Patients with COPD may be missing out on appropriate treatment because of incorrect or no diagnosis

September 07, 2004

GLASGOW, UNITED KINGDOM, Tuesday 7 September - Patients with Chronic Obstructive Pulmonary Disease (COPD) are frequently misdiagnosed or remain undiagnosed, and may therefore be missing out on appropriate treatment, according to the results of a primary care study presented today at the annual European Respiratory Society (ERS) meeting in Glasgow, Scotland.1

COPD is a progressive respiratory disease that causes significant deterioration of lung function and chronic breathlessness that can lead to severe disability.2 Limited airflow associated with COPD leads to excess air being trapped in the lungs after a person has exhaled.

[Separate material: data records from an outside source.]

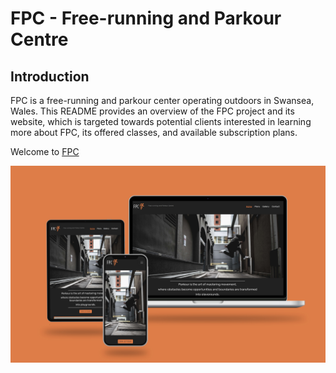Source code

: # FPC - Free-running and Parkour Centre

## Introduction

FPC is a free-running and parkour center operating outdoors in Swansea, Wales. This README provides an overview of the FPC project and its website, which is targeted towards potential clients interested in learning more about FPC, its offered classes, and available subscription plans.

Welcome to [FPC](https://sergpapa.github.io/FPC/)

![FPC mockup](assets/images/FPC-mockup.jpg)
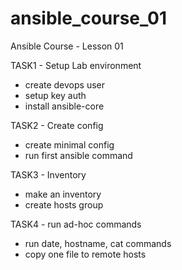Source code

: # ansible_course_01
Ansible Course - Lesson 01

TASK1 - Setup Lab environment
- create devops user
- setup key auth
- install ansible-core

TASK2 - Create config
- create minimal config
- run first ansible command

TASK3 - Inventory
- make an inventory
- create hosts group

TASK4 - run ad-hoc commands
- run date, hostname, cat commands
- copy one file to remote hosts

This condition, known as "air trapping", is a primary cause of breathlessness, which often restricts a person's ability to perform daily activities such as walking up stairs or taking a shower.3,4

Although COPD is the fourth leading cause of death worldwide, claiming 2.75 million lives annually,5 it is estimated that up to 75% of patients in Europe6 and 50% in the United States are undiagnosed.7 Results of the study presented today at the ERS congress showed that more than half of those affected with COPD may first be incorrectly diagnosed with asthma by their primary care physician.1

"The level of misdiagnosis and under diagnosis seen in this study is very concerning," said Professor David Price, Chair of Primary Care, Respiratory, University of Aberdeen, UK, and principal study investigator. "Although recent guidelines for COPD emphasise the importance of accurate diagnosis, this has been challenging in primary care. There has been varied evidence for COPD signs and symptoms, and insufficient tools to make an accurate diagnosis. As a result, patients are suffering unnecessarily because they're not receiving appropriate treatment."

The study presented at ERS enrolled 597 patients recruited from primary care practices in the UK and US aged 40 years or older with prior diagnoses or medications consistent with obstructive lung disease, but not previously diagnosed with COPD.1 Patients were given a study diagnosis based on spirometry.

Approximately 40% of patients in the study were found to have COPD.1 Of these:Among those COPD sufferers originally misdiagnosed with asthma, or with no prior diagnosis of obstructive lung disease, only 3.5% were receiving anticholinergic treatments,1 which together with beta-agonists are central to the symptomatic management of COPD.8

"It's time for primary care professionals to re-think their approach to COPD to ensure patients receive an early, correct diagnosis and appropriate, effective treatment. Early intervention with smoking cessation therapy may slow disease progression, and appropriate medical therapy may slow the deterioration in patient quality of life seen with COPD," Professor Price said.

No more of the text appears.